Buoyed by “revised mapping” of a proposed “ring road” around the Seven Corners bottleneck at the intersection of Rt. 50 and Rt. 7, a revision that relocates the road completely outside the Falls Church City limits, F.C. officials are now anticipating Fairfax County officials coming to F.C. City Hall to present a thorough briefing on the overall plan for the renovation of Seven Corners on Sept. 15.

Additionally, a flurry of one-on-one meetings involving F.C. Mayor David Tarter and Fairfax’s Mason District Supervisor Penny Gross, and City and county officials at other levels, presents a clear picture that the county is “trying very hard” to be open and to embrace the City in its planning, Assistant F.C. City Manager Cindy Mester told a work session of the F.C. Council Tuesday night.

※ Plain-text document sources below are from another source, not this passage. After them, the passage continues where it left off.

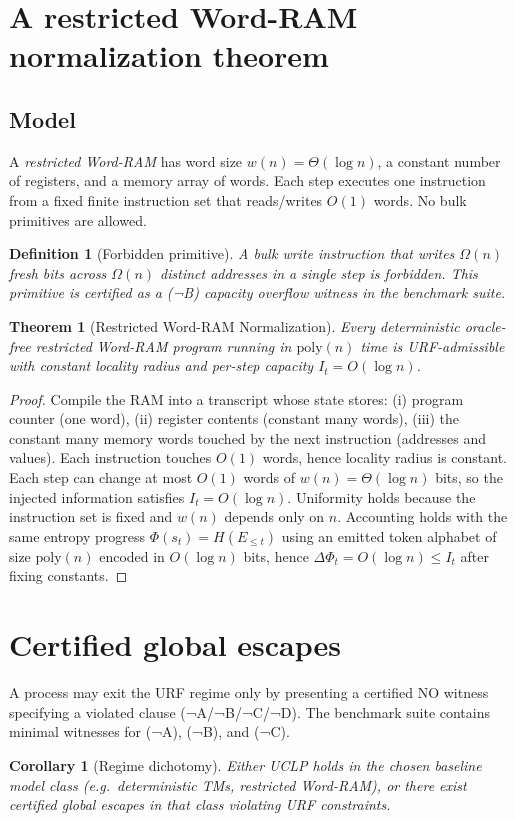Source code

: \documentclass[11pt]{article}
\newtheorem{theorem}{Theorem}
\newtheorem{definition}{Definition}
\newtheorem{corollary}{Corollary}
\begin{document}
\section{A restricted Word-RAM normalization theorem}

\subsection{Model}
A \emph{restricted Word-RAM} has word size $w(n)=\Theta(\log n)$, a constant number of registers,
and a memory array of words. Each step executes one instruction from a fixed finite instruction set
that reads/writes $O(1)$ words. No bulk primitives are allowed.

\begin{definition}[Forbidden primitive]
A \emph{bulk write} instruction that writes $\Omega(n)$ fresh bits across $\Omega(n)$ distinct
addresses in a single step is forbidden. This primitive is certified as a (¬B) capacity overflow
witness in the benchmark suite.
\end{definition}

\begin{theorem}[Restricted Word-RAM Normalization]
Every deterministic oracle-free restricted Word-RAM program running in $\mathrm{poly}(n)$ time is
URF-admissible with constant locality radius and per-step capacity $I_t=O(\log n)$.
\end{theorem}

\begin{proof}
Compile the RAM into a transcript whose state stores:
(i) program counter (one word),
(ii) register contents (constant many words),
(iii) the constant many memory words touched by the next instruction (addresses and values).
Each instruction touches $O(1)$ words, hence locality radius is constant.
Each step can change at most $O(1)$ words of $w(n)=\Theta(\log n)$ bits, so the injected information
satisfies $I_t=O(\log n)$.
Uniformity holds because the instruction set is fixed and $w(n)$ depends only on $n$.
Accounting holds with the same entropy progress $\Phi(s_t)=H(E_{\le t})$ using an emitted token
alphabet of size $\mathrm{poly}(n)$ encoded in $O(\log n)$ bits, hence $\Delta\Phi_t=O(\log n)\le I_t$
after fixing constants.
\end{proof}

\section{Certified global escapes}
A process may exit the URF regime only by presenting a certified NO witness specifying a violated clause
(¬A/¬B/¬C/¬D). The benchmark suite contains minimal witnesses for (¬A), (¬B), and (¬C).

\begin{corollary}[Regime dichotomy]
Either UCLP holds in the chosen baseline model class (e.g.\ deterministic TMs, restricted Word-RAM), or there exist
certified global escapes in that class violating URF constraints.
\end{corollary}
\end{document}
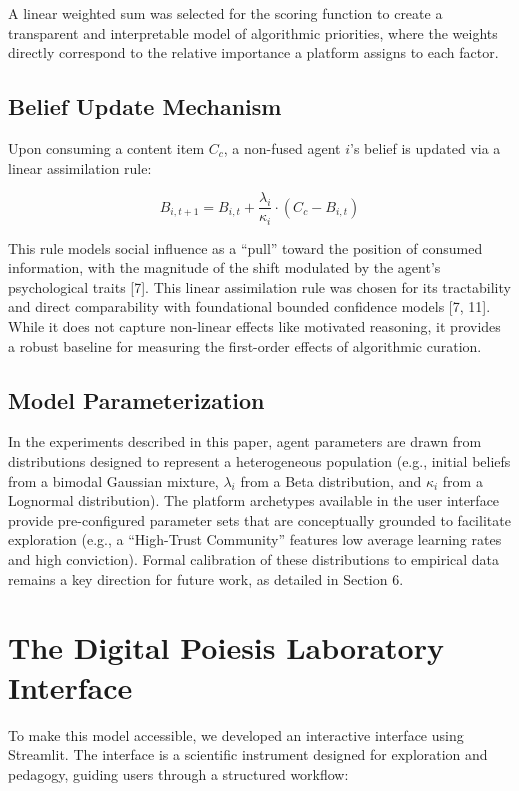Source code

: \documentclass[11pt]{article}
\begin{document}
A linear weighted sum was selected for the scoring function to create a transparent and interpretable model of algorithmic priorities, where the weights directly correspond to the relative importance a platform assigns to each factor.

\subsection{Belief Update Mechanism}

Upon consuming a content item $C_c$, a non-fused agent $i$’s belief is updated via a linear assimilation rule:

\begin{equation}
B_{i,t+1} = B_{i,t} + \frac{\lambda_i}{\kappa_i} \cdot (C_c - B_{i,t})
\end{equation}

This rule models social influence as a ``pull'' toward the position of consumed information, with the magnitude of the shift modulated by the agent’s psychological traits [7]. This linear assimilation rule was chosen for its tractability and direct comparability with foundational bounded confidence models [7, 11]. While it does not capture non-linear effects like motivated reasoning, it provides a robust baseline for measuring the first-order effects of algorithmic curation.

\subsection{Model Parameterization}

In the experiments described in this paper, agent parameters are drawn from distributions designed to represent a heterogeneous population (e.g., initial beliefs from a bimodal Gaussian mixture, $\lambda_i$ from a Beta distribution, and $\kappa_i$ from a Lognormal distribution). The platform archetypes available in the user interface provide pre-configured parameter sets that are conceptually grounded to facilitate exploration (e.g., a ``High-Trust Community'' features low average learning rates and high conviction). Formal calibration of these distributions to empirical data remains a key direction for future work, as detailed in Section 6.

\section{The Digital Poiesis Laboratory Interface}

To make this model accessible, we developed an interactive interface using Streamlit. The interface is a scientific instrument designed for exploration and pedagogy, guiding users through a structured workflow:
\end{document}
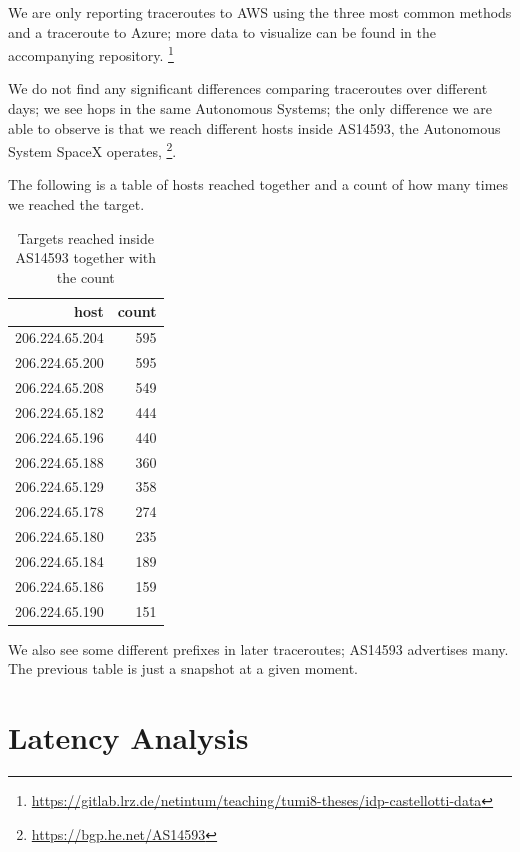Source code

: \documentclass[IN,11pt,twoside,openright,idp,english]{tumthesis}
\begin{document}
We are only reporting traceroutes to AWS using the three most common methods and a traceroute to Azure; more data to visualize can be found in the accompanying repository. \footnote{\url{https://gitlab.lrz.de/netintum/teaching/tumi8-theses/idp-castellotti-data}}
    
We do not find any significant differences comparing traceroutes over different days; we see hops in the same Autonomous Systems; the only difference we are able to observe is that we reach different hosts inside AS14593, the Autonomous System SpaceX operates, \footnote{\url{https://bgp.he.net/AS14593}}.
    
The following is a table of hosts reached together and a count of how many times we reached the target.
    
\begin{table}
    \centering
    \begin{tabular}{ r r }
        \toprule
            host           & count \\ 
            \midrule
            206.224.65.204 & 595   \\
            206.224.65.200 & 595   \\
            206.224.65.208 & 549   \\ 
            206.224.65.182 & 444   \\
            206.224.65.196 & 440   \\ 
            206.224.65.188 & 360   \\ 
            206.224.65.129 & 358   \\ 
            206.224.65.178 & 274   \\ 
            206.224.65.180 & 235   \\ 
            206.224.65.184 & 189   \\ 
            206.224.65.186 & 159   \\ 
            206.224.65.190 & 151   \\
            \bottomrule
    \end{tabular}
    \caption{Targets reached inside AS14593 together with the count}
\end{table}
    
We also see some different prefixes in later traceroutes; AS14593 advertises many. The previous table is just a snapshot at a given moment.
    
\section{Latency Analysis}
\end{document}
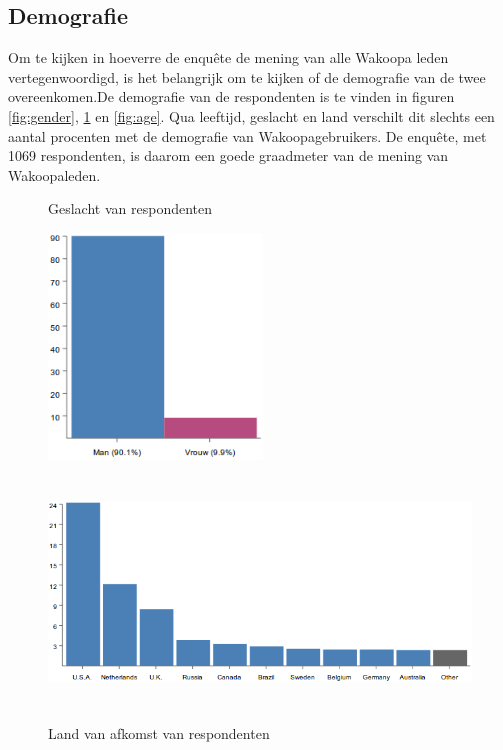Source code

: \documentclass[a4paper, 10pt, pdftex]{report}
\begin{document}
      \subsection{Demografie}
        Om te kijken in hoeverre de enqu\^ete de mening van alle Wakoopa leden vertegenwoordigd, is het belangrijk om te kijken of de demografie van de twee overeenkomen.De demografie van de respondenten is te vinden in figuren \ref{fig:gender}, \ref{fig:country} en \ref{fig:age}. Qua leeftijd, geslacht en land verschilt dit slechts een aantal procenten met de demografie van Wakoopagebruikers. De enqu\^ete, met 1069 respondenten, is daarom een goede graadmeter van de mening van Wakoopaleden.
        \begin{figure}
          \begin{center}
          \caption{Geslacht van respondenten}
            \includegraphics[height=60mm, angle=90]{../images/enquete/gender}
          \label{fig:gender}

          \caption{Land van afkomst van respondenten}
            \includegraphics[height=60mm, angle=90]{../images/enquete/country}
            \label{fig:country}

          \end{center}
        \end{figure}
\end{document}
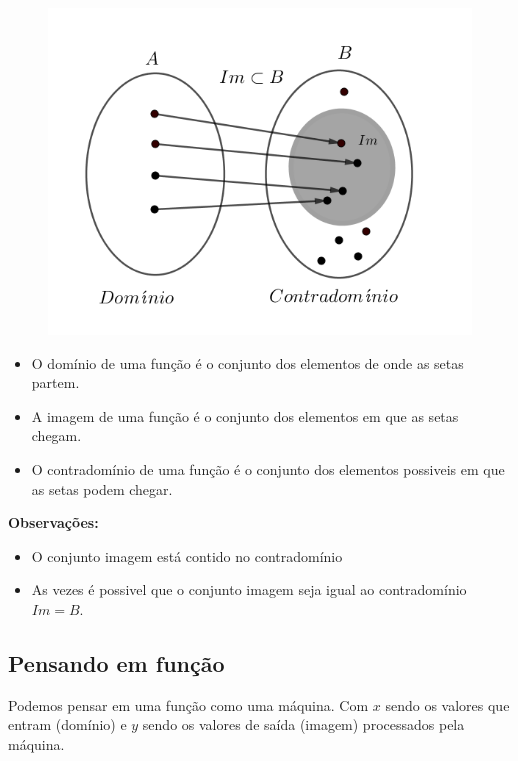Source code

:\begin{figure}[H]
	\centering
	
	\includegraphics[scale=3.5]{imagens/domi-imag.png}

\end{figure}

\begin{itemize}

\item O domínio de uma função é o conjunto dos elementos de onde as setas partem.

\item A imagem de uma função é o conjunto dos elementos em que as setas chegam.

\item O contradomínio de uma função é o conjunto dos elementos possiveis em que as setas podem chegar.

\end{itemize}
\textbf{Observações:}
\begin{itemize}
\item O conjunto imagem está contido no contradomínio
\item As vezes é possivel que o conjunto imagem seja igual ao contradomínio $Im = B$.
\end{itemize}

\subsection{Pensando em função}

Podemos pensar em uma função como uma máquina. Com $x$ sendo os valores que entram (domínio)  e $y$ sendo os valores de saída (imagem) processados pela máquina. 

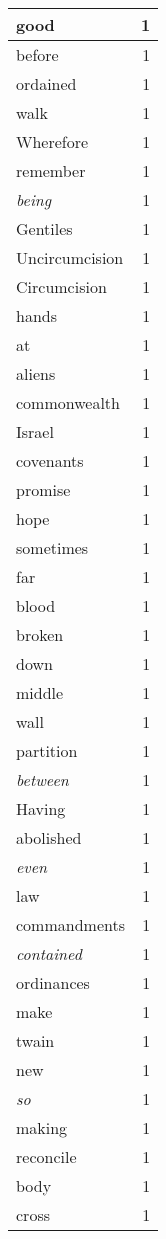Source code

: \begin{center}
\begin{longtable}{l|r}
good & 1\\ \hline 
before & 1\\ \hline 
ordained & 1\\ \hline 
walk & 1\\ \hline 
Wherefore & 1\\ \hline 
remember & 1\\ \hline 
\emph{being} & 1\\ \hline 
Gentiles & 1\\ \hline 
Uncircumcision & 1\\ \hline 
Circumcision & 1\\ \hline 
hands & 1\\ \hline 
at & 1\\ \hline 
aliens & 1\\ \hline 
commonwealth & 1\\ \hline 
Israel & 1\\ \hline 
covenants & 1\\ \hline 
promise & 1\\ \hline 
hope & 1\\ \hline 
sometimes & 1\\ \hline 
far & 1\\ \hline 
blood & 1\\ \hline 
broken & 1\\ \hline 
down & 1\\ \hline 
middle & 1\\ \hline 
wall & 1\\ \hline 
partition & 1\\ \hline 
\emph{between} & 1\\ \hline 
Having & 1\\ \hline 
abolished & 1\\ \hline 
\emph{even} & 1\\ \hline 
law & 1\\ \hline 
commandments & 1\\ \hline 
\emph{contained} & 1\\ \hline 
ordinances & 1\\ \hline 
make & 1\\ \hline 
twain & 1\\ \hline 
new & 1\\ \hline 
\emph{so} & 1\\ \hline 
making & 1\\ \hline 
reconcile & 1\\ \hline 
body & 1\\ \hline 
cross & 1\\ \hline 

\end{longtable}
\end{center}
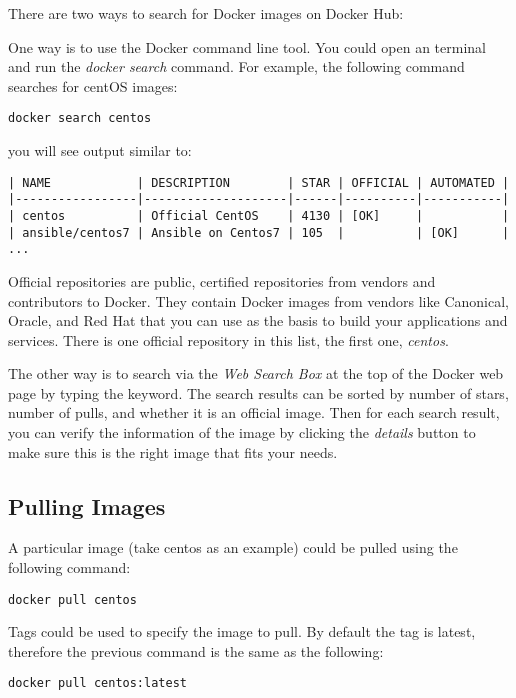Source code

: There are two ways to search for Docker images on Docker Hub:

One way is to use the Docker command line tool. You could open an
terminal and run the \emph{docker search} command. For example, the
following command searches for centOS images:

\begin{lstlisting}
docker search centos
\end{lstlisting}

you will see output similar to:

\begin{lstlisting}
| NAME            | DESCRIPTION        | STAR | OFFICIAL | AUTOMATED |
|-----------------|--------------------|------|----------|-----------|
| centos          | Official CentOS    | 4130 | [OK]     |           |
| ansible/centos7 | Ansible on Centos7 | 105  |          | [OK]      |
...
\end{lstlisting}

Official repositories are public, certified repositories from vendors
and contributors to Docker. They contain Docker images from vendors
like Canonical, Oracle, and Red Hat that you can use as the basis to
build your applications and services. There is one official repository
in this list, the first one, \emph{centos}.

The other way is to search via the \emph{Web Search Box} at the top of the
Docker web page by typing the keyword. The search results can be sorted
by number of stars, number of pulls, and whether it is an official
image. Then for each search result, you can verify the information of
the image by clicking the \emph{details} button to make sure this is the
right image that fits your needs.

\subsection{Pulling Images}

A particular image (take centos as an example) could be pulled using the
following command:

\begin{lstlisting}
docker pull centos
\end{lstlisting}

Tags could be used to specify the image to pull. By default the tag is
latest, therefore the previous command is the same as the following:

\begin{lstlisting}
docker pull centos:latest
\end{lstlisting}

It is virtually unheard of, she noted, for the county to come to an outside jurisdiction with its plans prior to having those plans vetted by the county’s own Planning Commission and Board of Supervisors, she noted.

(Last week, Supervisor Gross and John Thillmann, chair of the county’s Seven Corners Task Force, came to Falls Church to meet for an hour with the News-Press, unveiling the “revised mapping” of the “ring road” plan for the first time then.)

But this Tuesday’s Council discussion made it clear that the City is concerned not only for the “ring road” and whatever responsibilities might burden the City if the county goes ahead with it, but for the more important concern for the future of light rail up Route 7, and issues of access by that to the East Falls Church Metro station, or not.

Vice Mayor David Snyder, who is the City’s point person on all issues concerning regional transportation, called for the Council to revisit the Route 7 Transit Study completed a few years back. The issues presented in that report included East Falls Church Metro access, and the pluses and minuses of deviating the path of light rail on Rt. 7 to achieve that access.

If the “ring road” from Seven Corners is designed to make access to the East Falls Church Metro station by way of Roosevelt Blvd. a much more direct route for light rail on Rt. 7, then F.C. would lose the benefit of having the light rail coming straight through the City on Rt. 7, resulting in fewer stops in the City and the bypass of commercial and retail areas.

However, others argue that the route of the rail deviating off Rt. 7 at Seven Corners, taking the “ring road” to Roosevelt Blvd. and then down to the East Falls Church Metro, would result in more, not less, access of the rail to points in the City.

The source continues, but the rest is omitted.